*** Begin section ***

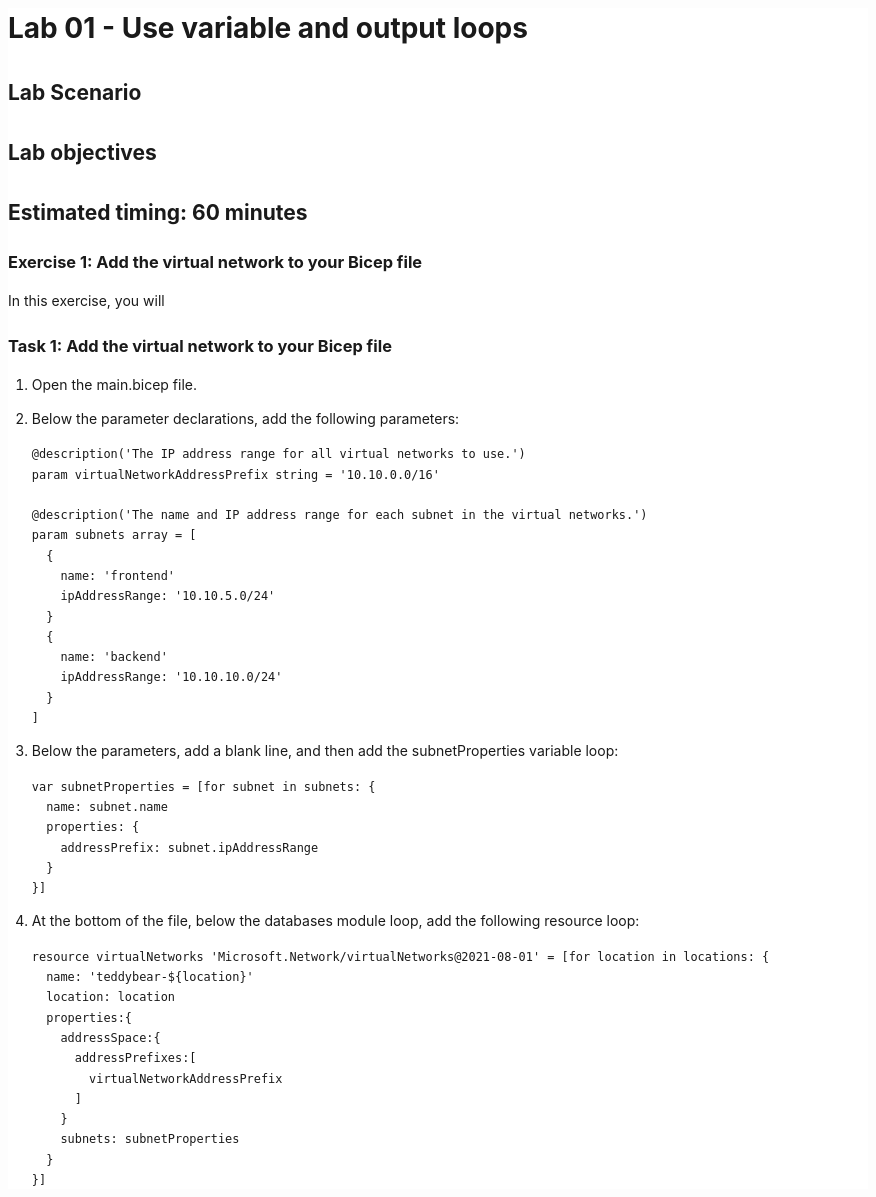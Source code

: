 # Lab 01 - Use variable and output loops
## Lab Scenario

## Lab objectives

## Estimated timing: 60 minutes

### Exercise 1: Add the virtual network to your Bicep file

In this exercise, you will 

### Task 1: Add the virtual network to your Bicep file

1. Open the main.bicep file.

1. Below the parameter declarations, add the following parameters:

    ```
    @description('The IP address range for all virtual networks to use.')
    param virtualNetworkAddressPrefix string = '10.10.0.0/16'
    
    @description('The name and IP address range for each subnet in the virtual networks.')
    param subnets array = [
      {
        name: 'frontend'
        ipAddressRange: '10.10.5.0/24'
      }
      {
        name: 'backend'
        ipAddressRange: '10.10.10.0/24'
      }
    ]
    ```

1. Below the parameters, add a blank line, and then add the subnetProperties variable loop:

    ```
    var subnetProperties = [for subnet in subnets: {
      name: subnet.name
      properties: {
        addressPrefix: subnet.ipAddressRange
      }
    }]
    ```

1. At the bottom of the file, below the databases module loop, add the following resource loop:

    ```
    resource virtualNetworks 'Microsoft.Network/virtualNetworks@2021-08-01' = [for location in locations: {
      name: 'teddybear-${location}'
      location: location
      properties:{
        addressSpace:{
          addressPrefixes:[
            virtualNetworkAddressPrefix
          ]
        }
        subnets: subnetProperties
      }
    }]
    ```
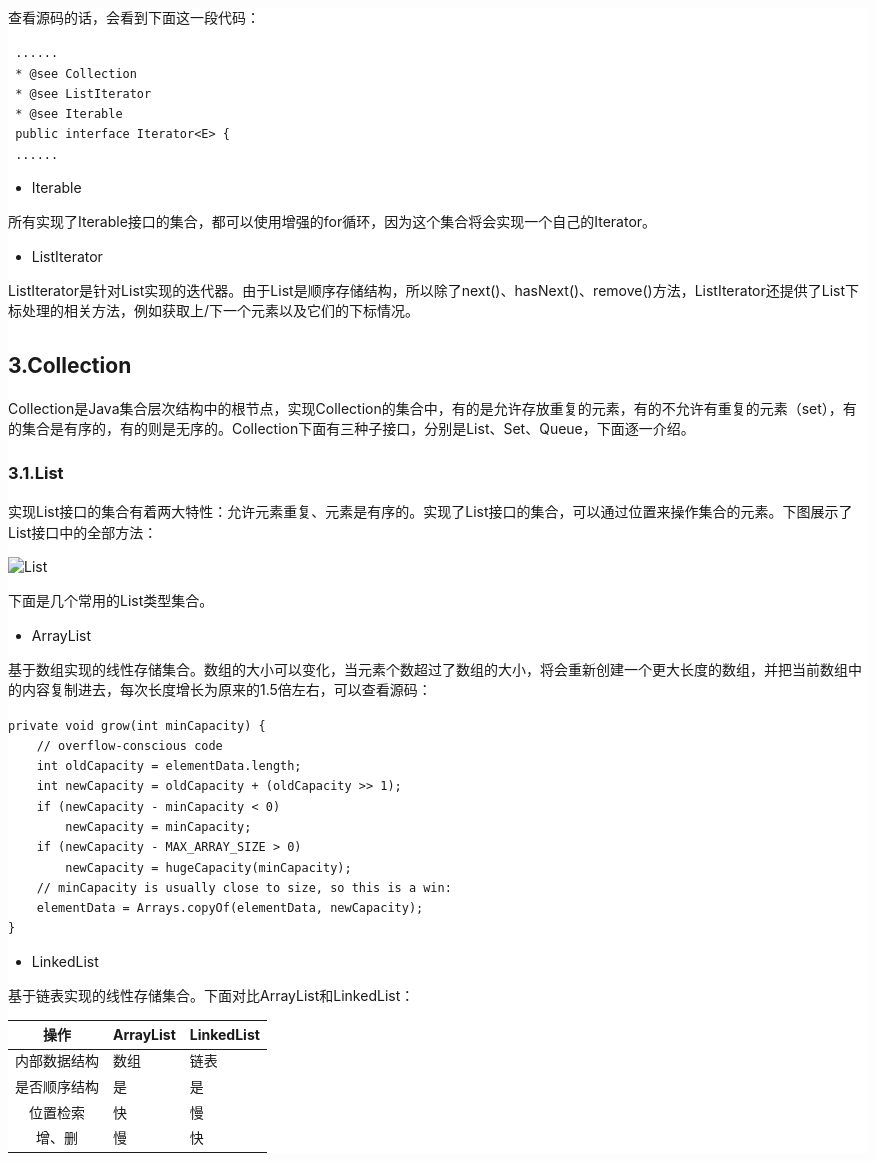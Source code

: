 查看源码的话，会看到下面这一段代码：

```
 ......
 * @see Collection
 * @see ListIterator
 * @see Iterable
 public interface Iterator<E> {
 ......
```

- Iterable

所有实现了Iterable接口的集合，都可以使用增强的for循环，因为这个集合将会实现一个自己的Iterator。

- ListIterator

ListIterator是针对List实现的迭代器。由于List是顺序存储结构，所以除了next()、hasNext()、remove()方法，ListIterator还提供了List下标处理的相关方法，例如获取上/下一个元素以及它们的下标情况。

## 3.Collection

Collection是Java集合层次结构中的根节点，实现Collection的集合中，有的是允许存放重复的元素，有的不允许有重复的元素（set），有的集合是有序的，有的则是无序的。Collection下面有三种子接口，分别是List、Set、Queue，下面逐一介绍。

### 3.1.List

实现List接口的集合有着两大特性：允许元素重复、元素是有序的。实现了List接口的集合，可以通过位置来操作集合的元素。下图展示了List接口中的全部方法：

![List](http://7xriy2.com1.z0.glb.clouddn.com/list.png)

下面是几个常用的List类型集合。

- ArrayList

基于数组实现的线性存储集合。数组的大小可以变化，当元素个数超过了数组的大小，将会重新创建一个更大长度的数组，并把当前数组中的内容复制进去，每次长度增长为原来的1.5倍左右，可以查看源码：

```
private void grow(int minCapacity) {
    // overflow-conscious code
    int oldCapacity = elementData.length;
    int newCapacity = oldCapacity + (oldCapacity >> 1);
    if (newCapacity - minCapacity < 0)
        newCapacity = minCapacity;
    if (newCapacity - MAX_ARRAY_SIZE > 0)
        newCapacity = hugeCapacity(minCapacity);
    // minCapacity is usually close to size, so this is a win:
    elementData = Arrays.copyOf(elementData, newCapacity);
}
```

- LinkedList

基于链表实现的线性存储集合。下面对比ArrayList和LinkedList：

| 操作 | ArrayList | LinkedList |
| :---: | :--- | :--- |
| 内部数据结构 | 数组 | 链表 |
| 是否顺序结构 | 是 | 是 |
| 位置检索 | 快 | 慢 |
| 增、删 | 慢 | 快 |
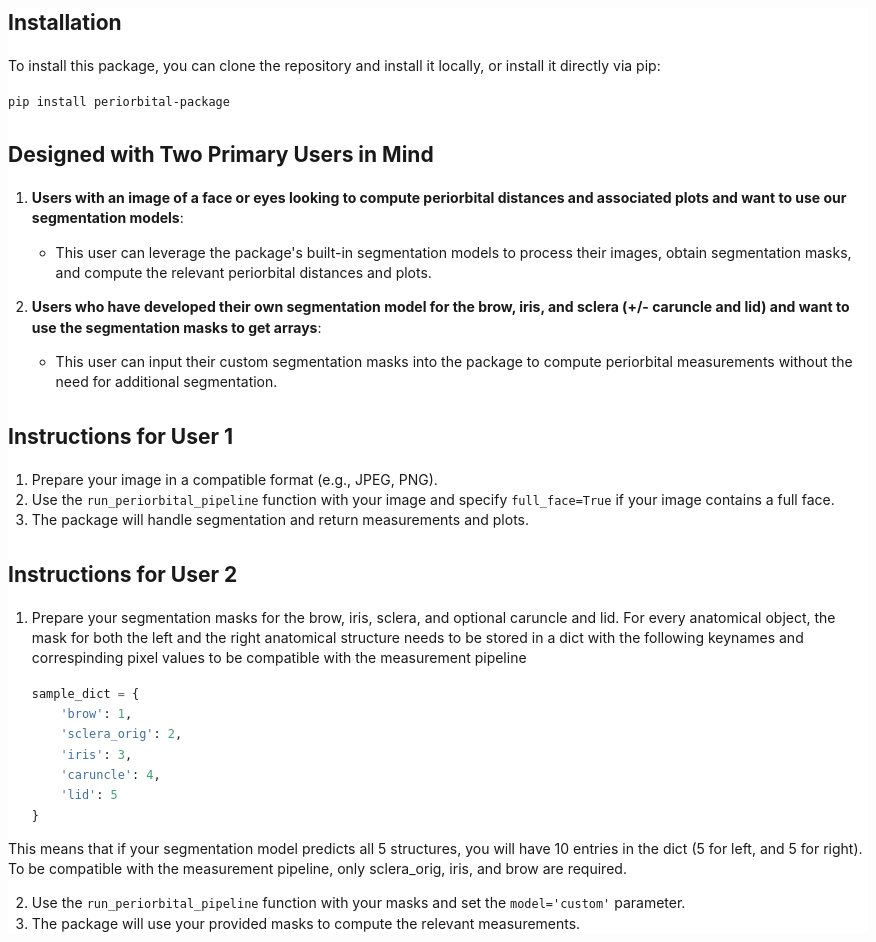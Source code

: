 
## Installation

To install this package, you can clone the repository and install it locally, or install it directly via pip:

``` bash
pip install periorbital-package
```

## Designed with Two Primary Users in Mind

1. **Users with an image of a face or eyes looking to compute periorbital distances and associated plots and want to use our segmentation models**:
   - This user can leverage the package's built-in segmentation models to process their images, obtain segmentation masks, and compute the relevant periorbital distances and plots.
  
2. **Users who have developed their own segmentation model for the brow, iris, and sclera (+/- caruncle and lid) and want to use the segmentation masks to get arrays**:
   - This user can input their custom segmentation masks into the package to compute periorbital measurements without the need for additional segmentation.

## Instructions for User 1

1. Prepare your image in a compatible format (e.g., JPEG, PNG).
2. Use the `run_periorbital_pipeline` function with your image and specify `full_face=True` if your image contains a full face.
3. The package will handle segmentation and return measurements and plots.

## Instructions for User 2

1. Prepare your segmentation masks for the brow, iris, sclera, and optional caruncle and lid. For every anatomical object, the mask for both the left and the right anatomical structure needs to be stored in a dict with the following keynames and correspinding pixel values to be compatible with the measurement pipeline

    ```python
    sample_dict = {
        'brow': 1,
        'sclera_orig': 2,
        'iris': 3,
        'caruncle': 4,
        'lid': 5
    }
    ```
This means that if your segmentation model predicts all 5 structures, you will have 10 entries in the dict (5 for left, and 5 for right). To be compatible with the measurement pipeline, only sclera_orig, iris, and brow are required.

2. Use the `run_periorbital_pipeline` function with your masks and set the `model='custom'` parameter.
3. The package will use your provided masks to compute the relevant measurements.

*** End section ***

(Exercise goal): From the data above, gather every line that includes the word "file".

(Response to the task):
### Exercise 1: Add the virtual network to your Bicep file
### Task 1: Add the virtual network to your Bicep file
1. Open the main.bicep file.
1. At the bottom of the file, below the databases module loop, add the following resource loop:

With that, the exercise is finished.